◆ **TO DO**:
Read the lines below. Copy out any that hold the string "with".
=-=-=
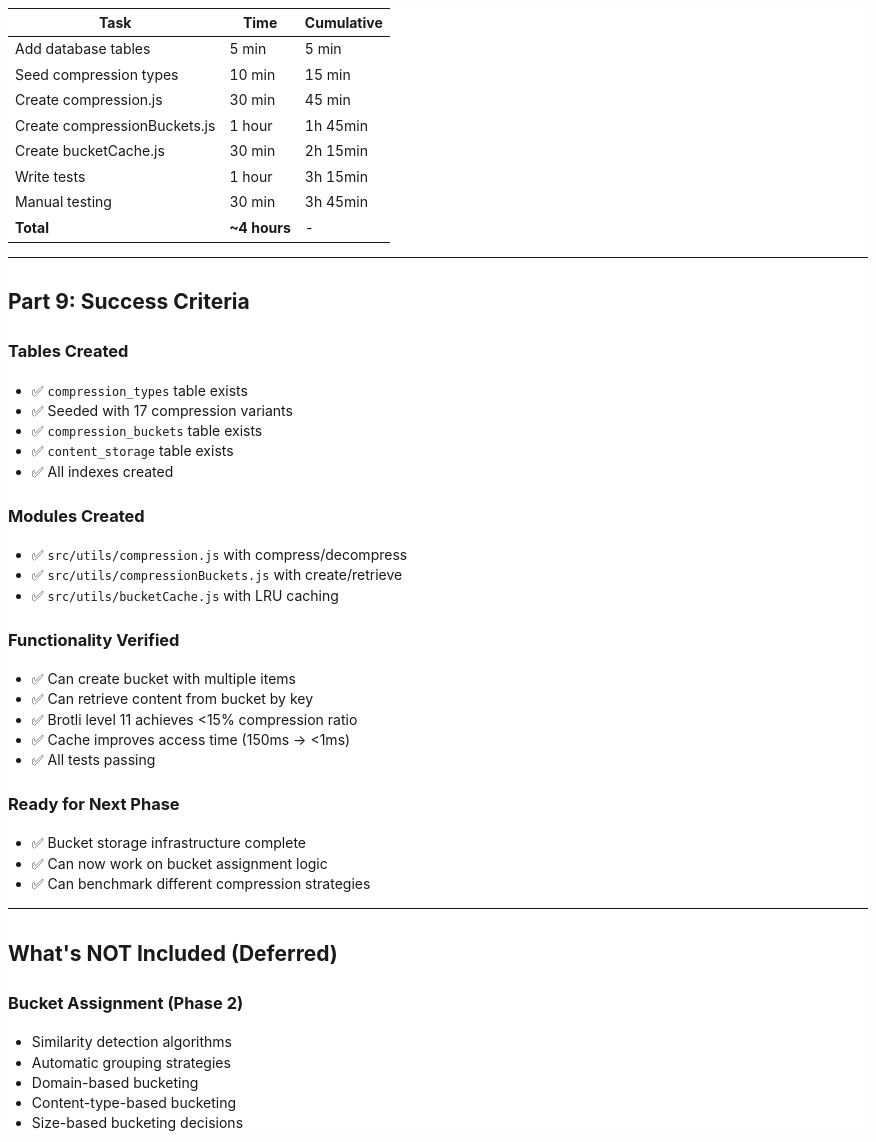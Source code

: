 | Task | Time | Cumulative |
|------|------|------------|
| Add database tables | 5 min | 5 min |
| Seed compression types | 10 min | 15 min |
| Create compression.js | 30 min | 45 min |
| Create compressionBuckets.js | 1 hour | 1h 45min |
| Create bucketCache.js | 30 min | 2h 15min |
| Write tests | 1 hour | 3h 15min |
| Manual testing | 30 min | 3h 45min |
| **Total** | **~4 hours** | - |

---

## Part 9: Success Criteria

### Tables Created
- ✅ `compression_types` table exists
- ✅ Seeded with 17 compression variants
- ✅ `compression_buckets` table exists
- ✅ `content_storage` table exists
- ✅ All indexes created

### Modules Created
- ✅ `src/utils/compression.js` with compress/decompress
- ✅ `src/utils/compressionBuckets.js` with create/retrieve
- ✅ `src/utils/bucketCache.js` with LRU caching

### Functionality Verified
- ✅ Can create bucket with multiple items
- ✅ Can retrieve content from bucket by key
- ✅ Brotli level 11 achieves <15% compression ratio
- ✅ Cache improves access time (150ms → <1ms)
- ✅ All tests passing

### Ready for Next Phase
- ✅ Bucket storage infrastructure complete
- ✅ Can now work on bucket assignment logic
- ✅ Can benchmark different compression strategies

---

## What's NOT Included (Deferred)

### Bucket Assignment (Phase 2)
- Similarity detection algorithms
- Automatic grouping strategies
- Domain-based bucketing
- Content-type-based bucketing
- Size-based bucketing decisions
=-=-=
◆ **SOLUTION**:
- ✅ Seeded with 17 compression variants
- ✅ `src/utils/compression.js` with compress/decompress
- ✅ `src/utils/compressionBuckets.js` with create/retrieve
- ✅ `src/utils/bucketCache.js` with LRU caching
- ✅ Can create bucket with multiple items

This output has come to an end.